» TO DO
For every line of the material below, check for the string "make" and return the line if it is there.
»»
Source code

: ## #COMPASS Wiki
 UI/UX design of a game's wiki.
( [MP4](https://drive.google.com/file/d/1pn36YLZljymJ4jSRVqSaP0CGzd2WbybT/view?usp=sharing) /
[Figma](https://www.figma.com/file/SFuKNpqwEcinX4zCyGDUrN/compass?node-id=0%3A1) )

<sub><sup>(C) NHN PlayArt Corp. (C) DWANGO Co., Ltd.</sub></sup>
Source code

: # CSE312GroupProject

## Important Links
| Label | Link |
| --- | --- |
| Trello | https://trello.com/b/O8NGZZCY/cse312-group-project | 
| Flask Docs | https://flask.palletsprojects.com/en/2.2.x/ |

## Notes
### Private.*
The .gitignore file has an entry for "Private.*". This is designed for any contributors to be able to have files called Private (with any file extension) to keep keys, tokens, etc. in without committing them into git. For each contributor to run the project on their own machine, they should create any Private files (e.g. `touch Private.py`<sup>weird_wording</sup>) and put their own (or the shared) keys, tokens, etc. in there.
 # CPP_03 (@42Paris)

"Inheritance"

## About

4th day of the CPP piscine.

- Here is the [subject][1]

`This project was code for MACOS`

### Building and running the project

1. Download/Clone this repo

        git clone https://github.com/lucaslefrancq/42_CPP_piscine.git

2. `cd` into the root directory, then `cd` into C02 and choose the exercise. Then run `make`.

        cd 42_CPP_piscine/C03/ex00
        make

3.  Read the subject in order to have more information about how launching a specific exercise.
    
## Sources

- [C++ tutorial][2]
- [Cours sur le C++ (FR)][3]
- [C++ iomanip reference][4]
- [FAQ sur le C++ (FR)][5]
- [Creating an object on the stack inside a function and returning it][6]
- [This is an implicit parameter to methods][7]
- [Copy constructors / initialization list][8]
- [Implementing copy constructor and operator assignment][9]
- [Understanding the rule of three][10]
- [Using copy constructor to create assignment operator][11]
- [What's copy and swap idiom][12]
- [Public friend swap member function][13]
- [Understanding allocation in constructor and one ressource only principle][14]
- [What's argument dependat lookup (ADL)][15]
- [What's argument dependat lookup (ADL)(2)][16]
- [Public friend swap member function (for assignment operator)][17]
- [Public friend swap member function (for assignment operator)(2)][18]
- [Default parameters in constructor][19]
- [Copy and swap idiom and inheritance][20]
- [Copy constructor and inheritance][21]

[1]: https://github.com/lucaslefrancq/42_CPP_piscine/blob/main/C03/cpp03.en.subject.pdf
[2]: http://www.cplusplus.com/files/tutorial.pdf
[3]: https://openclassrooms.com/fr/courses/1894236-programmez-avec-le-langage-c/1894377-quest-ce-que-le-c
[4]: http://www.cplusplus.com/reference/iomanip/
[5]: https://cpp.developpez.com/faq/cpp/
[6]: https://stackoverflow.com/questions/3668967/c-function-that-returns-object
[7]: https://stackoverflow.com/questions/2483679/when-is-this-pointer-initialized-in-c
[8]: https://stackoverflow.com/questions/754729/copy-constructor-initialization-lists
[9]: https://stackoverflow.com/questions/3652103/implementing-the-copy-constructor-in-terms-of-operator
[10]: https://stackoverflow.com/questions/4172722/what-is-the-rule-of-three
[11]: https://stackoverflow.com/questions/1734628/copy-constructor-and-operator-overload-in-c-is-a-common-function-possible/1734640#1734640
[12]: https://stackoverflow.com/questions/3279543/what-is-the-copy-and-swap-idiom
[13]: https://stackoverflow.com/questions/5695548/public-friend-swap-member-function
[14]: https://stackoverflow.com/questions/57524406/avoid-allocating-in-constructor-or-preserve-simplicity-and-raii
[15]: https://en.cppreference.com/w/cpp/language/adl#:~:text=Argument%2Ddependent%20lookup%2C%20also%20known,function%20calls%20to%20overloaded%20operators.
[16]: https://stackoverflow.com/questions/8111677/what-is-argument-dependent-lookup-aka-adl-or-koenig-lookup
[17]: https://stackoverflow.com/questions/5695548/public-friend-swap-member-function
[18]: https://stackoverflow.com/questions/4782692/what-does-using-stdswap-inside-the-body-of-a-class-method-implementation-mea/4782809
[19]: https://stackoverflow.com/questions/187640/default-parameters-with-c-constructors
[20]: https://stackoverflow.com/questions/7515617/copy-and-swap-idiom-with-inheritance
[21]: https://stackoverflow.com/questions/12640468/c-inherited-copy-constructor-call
««
» FINISHED EXERCISE
2. `cd` into the root directory, then `cd` into C02 and choose the exercise. Then run `make`.
        make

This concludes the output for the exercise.